===== Recorded information =====

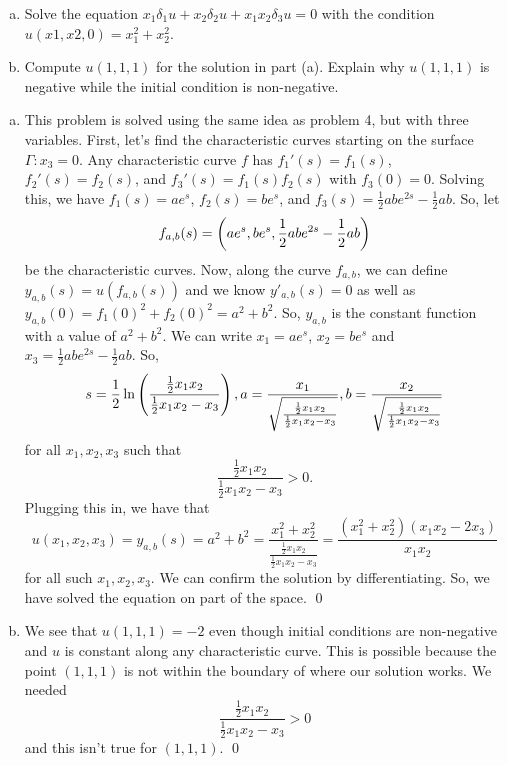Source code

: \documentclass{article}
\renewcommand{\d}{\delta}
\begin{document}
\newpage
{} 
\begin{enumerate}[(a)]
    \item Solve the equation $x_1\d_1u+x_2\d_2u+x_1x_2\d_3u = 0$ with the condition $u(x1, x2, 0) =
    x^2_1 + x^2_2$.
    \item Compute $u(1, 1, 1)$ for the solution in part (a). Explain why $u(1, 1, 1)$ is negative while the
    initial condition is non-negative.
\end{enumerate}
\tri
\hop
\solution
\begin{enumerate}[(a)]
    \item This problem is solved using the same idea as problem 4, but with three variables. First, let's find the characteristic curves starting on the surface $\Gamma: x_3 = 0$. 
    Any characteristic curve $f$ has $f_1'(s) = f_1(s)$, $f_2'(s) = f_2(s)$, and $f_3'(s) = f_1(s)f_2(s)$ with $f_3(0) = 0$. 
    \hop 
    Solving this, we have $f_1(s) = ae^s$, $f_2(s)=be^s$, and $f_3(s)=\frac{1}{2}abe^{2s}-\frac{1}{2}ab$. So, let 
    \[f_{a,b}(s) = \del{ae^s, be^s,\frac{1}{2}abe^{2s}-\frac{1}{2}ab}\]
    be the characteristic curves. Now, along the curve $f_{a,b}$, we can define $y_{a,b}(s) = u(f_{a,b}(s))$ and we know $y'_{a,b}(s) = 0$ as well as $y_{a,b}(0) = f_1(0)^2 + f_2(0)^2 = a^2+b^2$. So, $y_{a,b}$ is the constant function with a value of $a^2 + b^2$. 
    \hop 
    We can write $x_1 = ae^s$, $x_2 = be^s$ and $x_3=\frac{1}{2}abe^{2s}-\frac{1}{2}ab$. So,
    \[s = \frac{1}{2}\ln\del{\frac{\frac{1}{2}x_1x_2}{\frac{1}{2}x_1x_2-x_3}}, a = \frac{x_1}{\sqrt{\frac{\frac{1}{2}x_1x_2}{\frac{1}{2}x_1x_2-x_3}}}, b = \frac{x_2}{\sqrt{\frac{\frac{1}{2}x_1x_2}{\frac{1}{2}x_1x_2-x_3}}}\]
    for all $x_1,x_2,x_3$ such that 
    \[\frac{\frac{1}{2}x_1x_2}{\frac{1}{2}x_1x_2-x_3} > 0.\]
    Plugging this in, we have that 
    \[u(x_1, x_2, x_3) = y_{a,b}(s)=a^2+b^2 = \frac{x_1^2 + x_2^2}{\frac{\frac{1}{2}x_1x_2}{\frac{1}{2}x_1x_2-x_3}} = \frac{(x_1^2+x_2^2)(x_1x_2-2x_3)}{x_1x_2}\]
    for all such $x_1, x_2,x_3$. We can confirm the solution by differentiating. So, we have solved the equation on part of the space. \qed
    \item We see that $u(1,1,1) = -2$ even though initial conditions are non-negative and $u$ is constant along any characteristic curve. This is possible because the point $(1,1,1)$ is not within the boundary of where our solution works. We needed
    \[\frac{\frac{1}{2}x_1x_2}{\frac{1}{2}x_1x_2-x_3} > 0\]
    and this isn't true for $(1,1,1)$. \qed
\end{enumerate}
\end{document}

=====
===== Recorded information =====

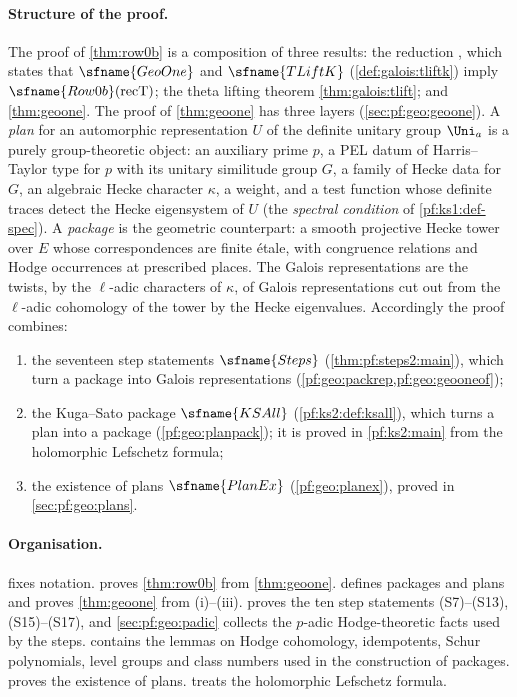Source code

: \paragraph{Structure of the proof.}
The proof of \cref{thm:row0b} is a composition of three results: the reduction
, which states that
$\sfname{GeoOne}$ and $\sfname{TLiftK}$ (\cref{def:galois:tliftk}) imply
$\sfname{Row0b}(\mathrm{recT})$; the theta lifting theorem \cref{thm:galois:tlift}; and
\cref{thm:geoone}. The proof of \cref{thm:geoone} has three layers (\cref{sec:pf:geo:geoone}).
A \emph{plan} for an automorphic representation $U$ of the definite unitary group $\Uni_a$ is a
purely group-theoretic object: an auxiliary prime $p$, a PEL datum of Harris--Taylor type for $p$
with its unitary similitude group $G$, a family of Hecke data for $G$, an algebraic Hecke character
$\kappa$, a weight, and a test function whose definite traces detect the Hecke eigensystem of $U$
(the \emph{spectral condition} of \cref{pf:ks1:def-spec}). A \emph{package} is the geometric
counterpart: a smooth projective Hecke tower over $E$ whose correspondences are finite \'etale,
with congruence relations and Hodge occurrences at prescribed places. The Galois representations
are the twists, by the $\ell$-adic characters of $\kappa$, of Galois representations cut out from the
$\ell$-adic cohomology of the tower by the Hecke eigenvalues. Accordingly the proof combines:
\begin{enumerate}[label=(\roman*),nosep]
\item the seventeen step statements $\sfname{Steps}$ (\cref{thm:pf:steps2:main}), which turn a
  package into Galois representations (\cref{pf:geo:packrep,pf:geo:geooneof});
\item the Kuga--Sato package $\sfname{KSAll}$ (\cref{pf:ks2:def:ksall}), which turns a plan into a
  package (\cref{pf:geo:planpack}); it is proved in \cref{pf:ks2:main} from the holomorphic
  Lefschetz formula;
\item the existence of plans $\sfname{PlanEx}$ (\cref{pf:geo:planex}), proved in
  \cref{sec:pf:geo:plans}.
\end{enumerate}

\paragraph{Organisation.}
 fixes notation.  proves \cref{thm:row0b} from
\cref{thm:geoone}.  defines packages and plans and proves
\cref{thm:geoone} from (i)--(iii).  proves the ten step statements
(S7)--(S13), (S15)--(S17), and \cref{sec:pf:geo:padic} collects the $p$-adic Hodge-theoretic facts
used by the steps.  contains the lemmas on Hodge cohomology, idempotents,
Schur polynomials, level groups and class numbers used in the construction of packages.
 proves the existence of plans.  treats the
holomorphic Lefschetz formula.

=====
===== Recorded information =====

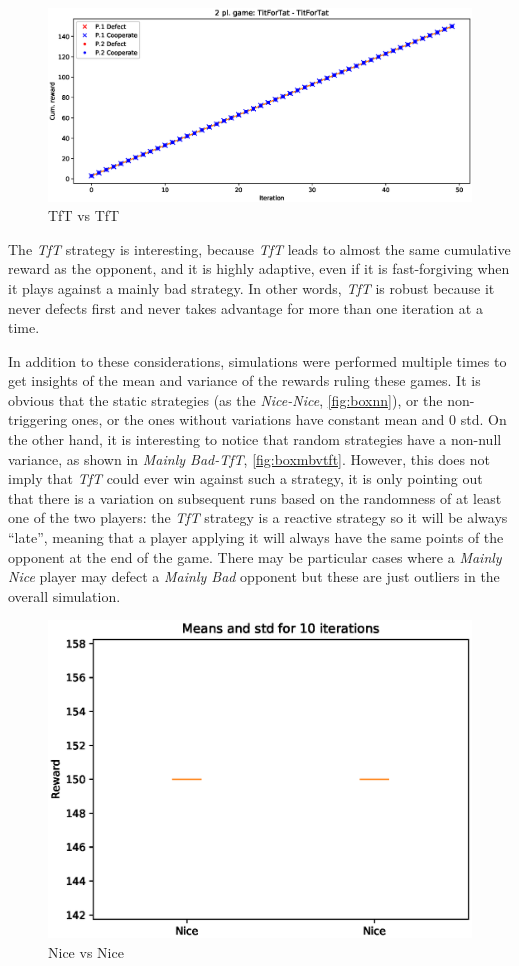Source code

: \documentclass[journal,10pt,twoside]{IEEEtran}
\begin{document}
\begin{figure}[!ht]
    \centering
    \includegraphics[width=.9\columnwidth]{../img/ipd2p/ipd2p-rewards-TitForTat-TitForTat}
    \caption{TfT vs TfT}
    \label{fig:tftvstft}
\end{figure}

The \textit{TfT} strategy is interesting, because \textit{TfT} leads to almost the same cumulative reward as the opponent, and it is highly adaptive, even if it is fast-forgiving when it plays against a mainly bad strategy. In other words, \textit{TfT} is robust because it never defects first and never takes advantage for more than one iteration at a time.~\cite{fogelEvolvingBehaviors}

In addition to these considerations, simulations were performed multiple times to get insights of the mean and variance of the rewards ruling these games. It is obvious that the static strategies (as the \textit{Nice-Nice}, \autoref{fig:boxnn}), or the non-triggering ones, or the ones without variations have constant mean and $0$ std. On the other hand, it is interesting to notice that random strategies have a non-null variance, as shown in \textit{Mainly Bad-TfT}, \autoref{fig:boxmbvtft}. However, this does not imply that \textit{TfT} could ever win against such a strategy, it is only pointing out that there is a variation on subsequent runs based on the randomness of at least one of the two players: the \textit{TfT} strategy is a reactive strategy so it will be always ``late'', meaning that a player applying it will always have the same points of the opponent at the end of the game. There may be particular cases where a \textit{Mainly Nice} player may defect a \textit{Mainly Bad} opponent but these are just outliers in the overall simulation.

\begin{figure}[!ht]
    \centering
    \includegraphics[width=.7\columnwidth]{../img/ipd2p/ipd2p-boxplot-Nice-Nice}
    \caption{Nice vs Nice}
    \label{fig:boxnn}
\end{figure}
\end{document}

=====

From the listing, reproduce every line where the word "frac" is present.

    Solving this, we have $f_1(s) = ae^s$, $f_2(s)=be^s$, and $f_3(s)=\frac{1}{2}abe^{2s}-\frac{1}{2}ab$. So, let 
    \[f_{a,b}(s) = \del{ae^s, be^s,\frac{1}{2}abe^{2s}-\frac{1}{2}ab}\]
    We can write $x_1 = ae^s$, $x_2 = be^s$ and $x_3=\frac{1}{2}abe^{2s}-\frac{1}{2}ab$. So,
    \[s = \frac{1}{2}\ln\del{\frac{\frac{1}{2}x_1x_2}{\frac{1}{2}x_1x_2-x_3}}, a = \frac{x_1}{\sqrt{\frac{\frac{1}{2}x_1x_2}{\frac{1}{2}x_1x_2-x_3}}}, b = \frac{x_2}{\sqrt{\frac{\frac{1}{2}x_1x_2}{\frac{1}{2}x_1x_2-x_3}}}\]
    \[\frac{\frac{1}{2}x_1x_2}{\frac{1}{2}x_1x_2-x_3} > 0.\]
    \[u(x_1, x_2, x_3) = y_{a,b}(s)=a^2+b^2 = \frac{x_1^2 + x_2^2}{\frac{\frac{1}{2}x_1x_2}{\frac{1}{2}x_1x_2-x_3}} = \frac{(x_1^2+x_2^2)(x_1x_2-2x_3)}{x_1x_2}\]
    \[\frac{\frac{1}{2}x_1x_2}{\frac{1}{2}x_1x_2-x_3} > 0\]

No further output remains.